Work to complete:
Using the records beneath, say how many lines contain the word "array", without comment.
──────── Supplied records
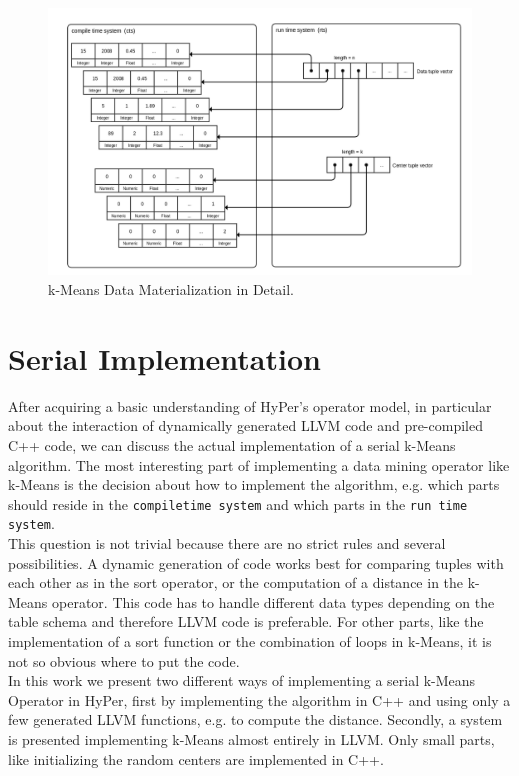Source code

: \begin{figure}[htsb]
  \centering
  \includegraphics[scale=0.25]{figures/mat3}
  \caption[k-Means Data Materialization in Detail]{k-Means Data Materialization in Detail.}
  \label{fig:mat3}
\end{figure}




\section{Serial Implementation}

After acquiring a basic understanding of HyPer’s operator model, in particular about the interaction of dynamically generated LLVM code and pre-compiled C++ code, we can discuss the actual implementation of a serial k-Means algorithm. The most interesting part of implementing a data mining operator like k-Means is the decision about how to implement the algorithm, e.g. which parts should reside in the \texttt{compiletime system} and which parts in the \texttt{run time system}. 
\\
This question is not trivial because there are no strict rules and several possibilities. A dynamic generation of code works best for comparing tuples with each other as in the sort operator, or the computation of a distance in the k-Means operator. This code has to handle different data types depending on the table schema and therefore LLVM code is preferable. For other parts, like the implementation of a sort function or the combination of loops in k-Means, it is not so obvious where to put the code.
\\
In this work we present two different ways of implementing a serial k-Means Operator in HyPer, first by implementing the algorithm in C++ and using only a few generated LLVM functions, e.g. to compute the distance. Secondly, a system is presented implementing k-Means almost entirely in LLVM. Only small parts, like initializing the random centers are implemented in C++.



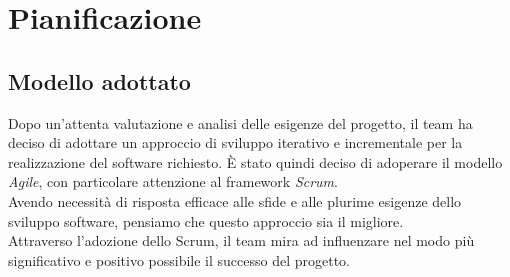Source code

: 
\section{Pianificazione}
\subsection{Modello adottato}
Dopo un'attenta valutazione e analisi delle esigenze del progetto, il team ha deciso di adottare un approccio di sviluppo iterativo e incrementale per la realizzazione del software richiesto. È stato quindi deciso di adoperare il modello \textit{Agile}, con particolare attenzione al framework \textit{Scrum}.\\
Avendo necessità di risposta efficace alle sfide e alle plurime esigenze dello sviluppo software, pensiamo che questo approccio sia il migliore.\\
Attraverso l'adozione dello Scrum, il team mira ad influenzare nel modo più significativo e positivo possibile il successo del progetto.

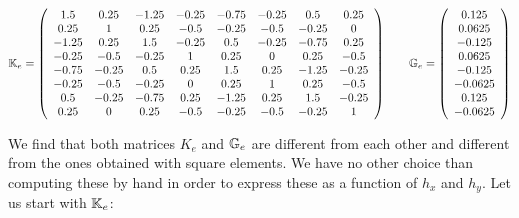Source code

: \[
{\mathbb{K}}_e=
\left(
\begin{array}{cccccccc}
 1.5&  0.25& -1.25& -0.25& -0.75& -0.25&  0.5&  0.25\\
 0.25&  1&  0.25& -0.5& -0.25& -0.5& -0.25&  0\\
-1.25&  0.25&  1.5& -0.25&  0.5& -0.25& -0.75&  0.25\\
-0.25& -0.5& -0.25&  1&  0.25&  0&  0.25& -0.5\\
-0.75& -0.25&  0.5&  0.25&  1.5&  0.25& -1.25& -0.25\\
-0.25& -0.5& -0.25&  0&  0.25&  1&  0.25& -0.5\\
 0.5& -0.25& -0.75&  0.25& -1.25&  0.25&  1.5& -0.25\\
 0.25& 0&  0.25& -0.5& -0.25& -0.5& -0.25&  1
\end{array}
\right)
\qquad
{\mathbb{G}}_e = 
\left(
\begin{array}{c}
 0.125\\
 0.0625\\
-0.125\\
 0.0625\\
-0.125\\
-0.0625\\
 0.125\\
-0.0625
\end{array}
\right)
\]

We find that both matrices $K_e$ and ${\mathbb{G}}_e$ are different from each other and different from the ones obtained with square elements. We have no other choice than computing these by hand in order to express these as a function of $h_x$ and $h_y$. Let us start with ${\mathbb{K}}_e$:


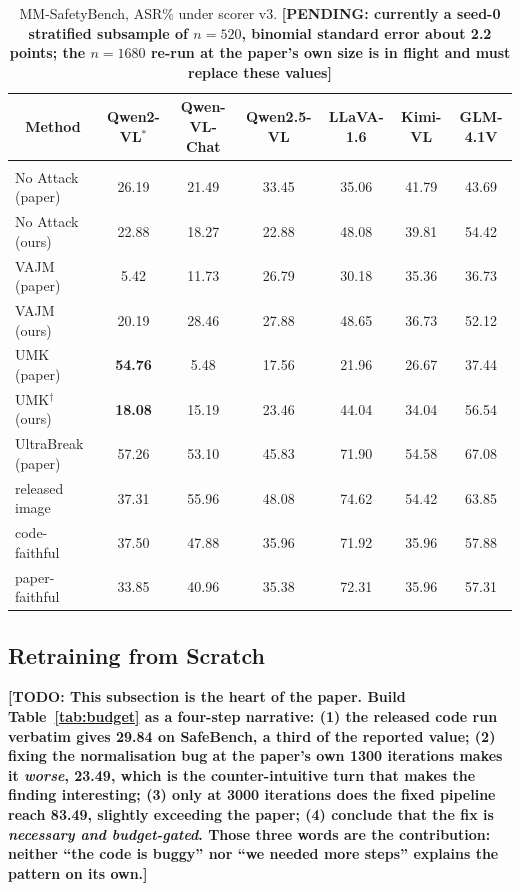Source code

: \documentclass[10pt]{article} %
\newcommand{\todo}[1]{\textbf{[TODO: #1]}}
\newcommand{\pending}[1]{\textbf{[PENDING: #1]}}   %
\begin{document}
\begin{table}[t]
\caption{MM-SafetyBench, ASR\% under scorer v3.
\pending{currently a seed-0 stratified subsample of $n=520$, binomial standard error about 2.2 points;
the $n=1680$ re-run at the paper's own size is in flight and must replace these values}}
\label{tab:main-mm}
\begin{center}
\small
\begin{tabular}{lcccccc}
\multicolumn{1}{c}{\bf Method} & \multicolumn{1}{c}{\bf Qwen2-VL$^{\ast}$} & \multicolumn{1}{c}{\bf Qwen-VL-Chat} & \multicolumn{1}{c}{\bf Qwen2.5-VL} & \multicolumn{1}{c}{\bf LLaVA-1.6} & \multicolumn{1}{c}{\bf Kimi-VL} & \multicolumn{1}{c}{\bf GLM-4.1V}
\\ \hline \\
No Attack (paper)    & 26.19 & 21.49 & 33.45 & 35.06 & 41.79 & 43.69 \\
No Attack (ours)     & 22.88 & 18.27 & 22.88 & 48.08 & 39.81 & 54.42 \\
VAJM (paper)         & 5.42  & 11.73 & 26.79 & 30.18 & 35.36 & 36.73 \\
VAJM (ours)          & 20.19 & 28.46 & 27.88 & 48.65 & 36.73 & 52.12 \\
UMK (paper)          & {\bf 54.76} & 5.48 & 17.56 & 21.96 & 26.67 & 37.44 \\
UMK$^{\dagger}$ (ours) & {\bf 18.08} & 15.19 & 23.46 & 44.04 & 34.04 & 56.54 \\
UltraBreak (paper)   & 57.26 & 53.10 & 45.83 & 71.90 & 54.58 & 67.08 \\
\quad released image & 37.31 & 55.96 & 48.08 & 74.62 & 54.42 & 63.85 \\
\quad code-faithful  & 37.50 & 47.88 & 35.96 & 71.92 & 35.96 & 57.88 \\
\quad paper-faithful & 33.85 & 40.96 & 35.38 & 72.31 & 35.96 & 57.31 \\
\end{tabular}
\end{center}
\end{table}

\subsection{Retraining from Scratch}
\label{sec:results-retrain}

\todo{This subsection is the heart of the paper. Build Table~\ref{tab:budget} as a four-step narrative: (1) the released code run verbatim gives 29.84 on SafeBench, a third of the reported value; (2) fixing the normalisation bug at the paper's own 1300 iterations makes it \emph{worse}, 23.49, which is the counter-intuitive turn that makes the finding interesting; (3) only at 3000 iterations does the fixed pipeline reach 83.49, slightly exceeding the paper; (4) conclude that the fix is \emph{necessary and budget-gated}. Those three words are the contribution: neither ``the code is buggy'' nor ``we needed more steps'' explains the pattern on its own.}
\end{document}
────────────────
Solution for this problem:
4